While we were seeing success stories and improvements in quality of life for those in need, we still had persistent chronic homelessness that was centralized in the area near where the Salvation Army Mobile Food Truck provided services. I went to the truck one day last year to have a conversation with their staff and hear their thoughts. They told me to reach out to their boss, Captain Nancy Powers.
I called Captain Powers to hear her thoughts on chronic homelessness and see if there was a way we could work together to combat this problem. I asked what their outcomes were and the information she gave me made it necessary for further discussion. That is when I asked for an in-person meeting.
After 4 months of trying to get a meeting arranged, we were finally able to schedule a meeting for this past Friday, but unfortunately without Captain Powers. When I raised concerns about chronic issues under the viaduct, they wouldn't provide information that their efforts had a noticeable impact. When I pointed to other social services in the ward that have provided numbers and outcomes of their success, the Salvation Army staff were still not able to respond. After years of the mobile food truck taking one approach without being able to document success, I asked if they could explore other options and different approaches to help get people on the streets into shelter. At this point, they stormed out of my office and said they would take their services where they were wanted. I tried to work with them, but they refused.
Obviously now Captain Powers has changed her mind and has decided to work with us again which I honestly hope is the case. I do believe their hearts are in the right place, but I will continue to challenge the status quo and will continue to strive to end homelessness and hope they will work with me to that end.
My number one priority has always been safety and quality of life. Everyone deserves a clean bed and safe place to live. Everyone deserves an opportunity to get back on his or her feet and get to feel the pride of being able to take care of one's self. Everyone deserves the feeling of comfort in knowing where their next meal is coming from and not to have to worry about going hungry. Those are my priorities.

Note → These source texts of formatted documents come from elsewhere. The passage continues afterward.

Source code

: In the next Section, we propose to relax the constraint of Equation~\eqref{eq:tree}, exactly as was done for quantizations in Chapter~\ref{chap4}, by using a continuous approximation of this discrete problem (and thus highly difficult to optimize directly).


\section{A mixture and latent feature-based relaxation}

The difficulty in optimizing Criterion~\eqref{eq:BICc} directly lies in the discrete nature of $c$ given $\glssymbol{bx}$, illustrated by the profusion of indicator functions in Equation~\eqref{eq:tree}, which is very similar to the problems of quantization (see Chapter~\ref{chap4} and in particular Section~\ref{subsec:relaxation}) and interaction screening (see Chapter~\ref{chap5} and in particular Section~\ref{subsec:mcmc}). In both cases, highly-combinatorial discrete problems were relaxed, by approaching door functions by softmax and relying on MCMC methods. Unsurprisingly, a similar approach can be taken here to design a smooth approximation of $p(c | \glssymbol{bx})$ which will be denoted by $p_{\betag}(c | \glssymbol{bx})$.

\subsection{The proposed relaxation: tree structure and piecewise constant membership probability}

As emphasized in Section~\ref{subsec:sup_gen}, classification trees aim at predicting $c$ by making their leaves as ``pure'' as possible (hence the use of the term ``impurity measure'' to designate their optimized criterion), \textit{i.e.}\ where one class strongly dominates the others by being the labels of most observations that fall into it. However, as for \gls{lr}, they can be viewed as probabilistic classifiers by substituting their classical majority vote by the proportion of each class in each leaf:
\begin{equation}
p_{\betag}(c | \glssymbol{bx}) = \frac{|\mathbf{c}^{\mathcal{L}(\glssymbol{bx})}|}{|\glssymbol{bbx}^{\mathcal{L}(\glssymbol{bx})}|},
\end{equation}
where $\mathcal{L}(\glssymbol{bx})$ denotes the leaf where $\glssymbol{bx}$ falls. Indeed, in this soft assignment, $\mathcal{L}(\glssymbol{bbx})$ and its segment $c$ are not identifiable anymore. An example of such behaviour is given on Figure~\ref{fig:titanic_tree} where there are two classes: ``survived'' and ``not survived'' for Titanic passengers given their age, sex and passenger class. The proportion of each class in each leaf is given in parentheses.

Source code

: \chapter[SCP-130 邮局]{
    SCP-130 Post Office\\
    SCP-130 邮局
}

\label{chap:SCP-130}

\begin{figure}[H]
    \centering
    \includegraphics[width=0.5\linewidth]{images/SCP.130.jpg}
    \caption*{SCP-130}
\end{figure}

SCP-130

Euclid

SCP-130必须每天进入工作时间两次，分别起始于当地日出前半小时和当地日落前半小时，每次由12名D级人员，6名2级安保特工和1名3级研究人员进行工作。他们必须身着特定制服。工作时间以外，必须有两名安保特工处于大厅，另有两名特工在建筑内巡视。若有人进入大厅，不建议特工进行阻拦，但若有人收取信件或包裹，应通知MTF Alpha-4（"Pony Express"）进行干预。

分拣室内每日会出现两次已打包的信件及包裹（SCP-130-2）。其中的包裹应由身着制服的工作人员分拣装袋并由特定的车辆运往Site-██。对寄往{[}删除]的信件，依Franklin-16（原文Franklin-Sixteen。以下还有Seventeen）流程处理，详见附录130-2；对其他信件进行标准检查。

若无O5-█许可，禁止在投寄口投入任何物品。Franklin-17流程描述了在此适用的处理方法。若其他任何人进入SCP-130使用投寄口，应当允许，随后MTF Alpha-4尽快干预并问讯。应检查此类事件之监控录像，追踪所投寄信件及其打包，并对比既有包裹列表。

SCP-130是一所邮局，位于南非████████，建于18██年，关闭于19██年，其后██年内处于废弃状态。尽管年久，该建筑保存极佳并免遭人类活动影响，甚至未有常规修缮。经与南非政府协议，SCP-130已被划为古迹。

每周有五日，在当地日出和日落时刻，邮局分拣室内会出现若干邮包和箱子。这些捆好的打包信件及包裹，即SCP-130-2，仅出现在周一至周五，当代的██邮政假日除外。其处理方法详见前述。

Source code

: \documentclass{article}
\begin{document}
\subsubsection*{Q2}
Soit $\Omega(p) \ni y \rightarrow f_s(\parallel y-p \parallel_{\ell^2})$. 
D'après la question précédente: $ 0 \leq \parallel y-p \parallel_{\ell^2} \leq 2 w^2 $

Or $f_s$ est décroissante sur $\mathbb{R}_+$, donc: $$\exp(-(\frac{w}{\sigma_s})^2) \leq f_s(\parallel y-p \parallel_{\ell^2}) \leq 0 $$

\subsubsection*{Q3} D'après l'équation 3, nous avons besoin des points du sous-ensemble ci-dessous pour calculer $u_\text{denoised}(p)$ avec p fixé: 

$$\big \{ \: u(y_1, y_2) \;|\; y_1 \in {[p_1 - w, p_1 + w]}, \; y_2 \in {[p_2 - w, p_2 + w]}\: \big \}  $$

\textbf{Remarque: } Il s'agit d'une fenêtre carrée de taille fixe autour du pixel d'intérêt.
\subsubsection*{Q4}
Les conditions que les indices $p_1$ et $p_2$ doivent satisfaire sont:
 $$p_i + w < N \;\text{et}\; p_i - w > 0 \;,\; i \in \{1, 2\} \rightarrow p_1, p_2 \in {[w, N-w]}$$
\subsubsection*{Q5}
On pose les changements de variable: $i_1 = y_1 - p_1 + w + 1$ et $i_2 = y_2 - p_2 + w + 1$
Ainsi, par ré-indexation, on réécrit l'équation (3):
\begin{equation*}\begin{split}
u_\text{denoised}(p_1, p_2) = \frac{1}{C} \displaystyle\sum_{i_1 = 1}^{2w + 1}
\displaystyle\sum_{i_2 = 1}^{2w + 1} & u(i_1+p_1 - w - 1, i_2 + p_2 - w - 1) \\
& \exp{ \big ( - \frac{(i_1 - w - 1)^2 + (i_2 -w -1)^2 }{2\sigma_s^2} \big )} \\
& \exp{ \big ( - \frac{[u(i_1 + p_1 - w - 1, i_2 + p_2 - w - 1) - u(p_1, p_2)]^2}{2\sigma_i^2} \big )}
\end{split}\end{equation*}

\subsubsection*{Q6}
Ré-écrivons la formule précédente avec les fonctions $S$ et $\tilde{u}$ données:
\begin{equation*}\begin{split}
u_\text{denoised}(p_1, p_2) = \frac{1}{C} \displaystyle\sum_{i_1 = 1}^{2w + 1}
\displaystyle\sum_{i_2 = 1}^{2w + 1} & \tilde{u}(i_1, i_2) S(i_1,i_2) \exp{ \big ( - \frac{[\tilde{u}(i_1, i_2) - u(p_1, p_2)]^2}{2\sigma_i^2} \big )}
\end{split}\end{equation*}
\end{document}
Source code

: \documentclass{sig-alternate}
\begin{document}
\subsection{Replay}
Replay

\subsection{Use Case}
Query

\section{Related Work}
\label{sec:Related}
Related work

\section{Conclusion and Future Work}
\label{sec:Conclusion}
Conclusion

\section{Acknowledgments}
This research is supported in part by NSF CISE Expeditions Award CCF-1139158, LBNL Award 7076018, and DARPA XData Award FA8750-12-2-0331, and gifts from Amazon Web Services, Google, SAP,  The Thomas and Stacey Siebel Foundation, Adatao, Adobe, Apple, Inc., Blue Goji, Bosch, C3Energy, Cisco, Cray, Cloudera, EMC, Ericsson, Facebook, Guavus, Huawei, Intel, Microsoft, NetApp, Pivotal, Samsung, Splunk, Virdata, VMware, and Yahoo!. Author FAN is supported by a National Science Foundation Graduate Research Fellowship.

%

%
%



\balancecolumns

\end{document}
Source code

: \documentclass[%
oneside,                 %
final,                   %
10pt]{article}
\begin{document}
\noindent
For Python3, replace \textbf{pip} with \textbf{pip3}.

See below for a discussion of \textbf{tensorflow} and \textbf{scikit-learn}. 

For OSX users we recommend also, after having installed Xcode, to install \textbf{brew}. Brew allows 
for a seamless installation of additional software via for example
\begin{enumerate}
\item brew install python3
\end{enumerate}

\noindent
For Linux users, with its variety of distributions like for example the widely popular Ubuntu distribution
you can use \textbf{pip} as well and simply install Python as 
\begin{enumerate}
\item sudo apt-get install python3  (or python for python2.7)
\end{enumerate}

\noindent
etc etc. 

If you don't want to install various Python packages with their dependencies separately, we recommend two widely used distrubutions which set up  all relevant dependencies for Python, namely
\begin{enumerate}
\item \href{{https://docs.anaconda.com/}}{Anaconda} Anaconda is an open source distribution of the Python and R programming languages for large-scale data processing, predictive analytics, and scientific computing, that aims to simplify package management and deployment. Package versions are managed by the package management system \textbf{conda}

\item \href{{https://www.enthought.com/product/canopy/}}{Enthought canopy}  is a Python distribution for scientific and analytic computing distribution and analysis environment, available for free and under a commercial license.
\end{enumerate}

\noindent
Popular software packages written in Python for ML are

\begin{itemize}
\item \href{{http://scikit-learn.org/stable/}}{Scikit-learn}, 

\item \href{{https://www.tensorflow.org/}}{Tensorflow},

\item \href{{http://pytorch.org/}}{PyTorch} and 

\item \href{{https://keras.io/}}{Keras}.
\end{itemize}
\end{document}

I also want to acknowledge just a few of the many social services in the 46th ward that are doing good work and providing needed services:
- The Salvation Army Evangeline Booth Lodge, one of the best-run family shelters in the Midwest.
- Northside Housing, which provides both shelter, supportive housing, and day support services to help stabilize people's lives.
- Lift Chicago, which provides mentoring and support to help people find full employment.
- Heartland Health Outreach, an organization where I have personally walked clients over to get needed medical and mental health care.
- Inspiration Corporation, for the respectful way they engage their clients to assist them with setting goals for themselves.
When I am asked about my expectations from social services, my response is as follows:
- Their services need to be done in a manner that respects the client.
- Their interventions should be done in a manner that empowers clients to change their lives for the better.
- Their interventions should produce performance outcome measures within a reasonable timeframe.
I look forward to working with Captain Nancy Powers and Salvation Army on where we can together combat chronic homelessness and provide better quality of life for those in need.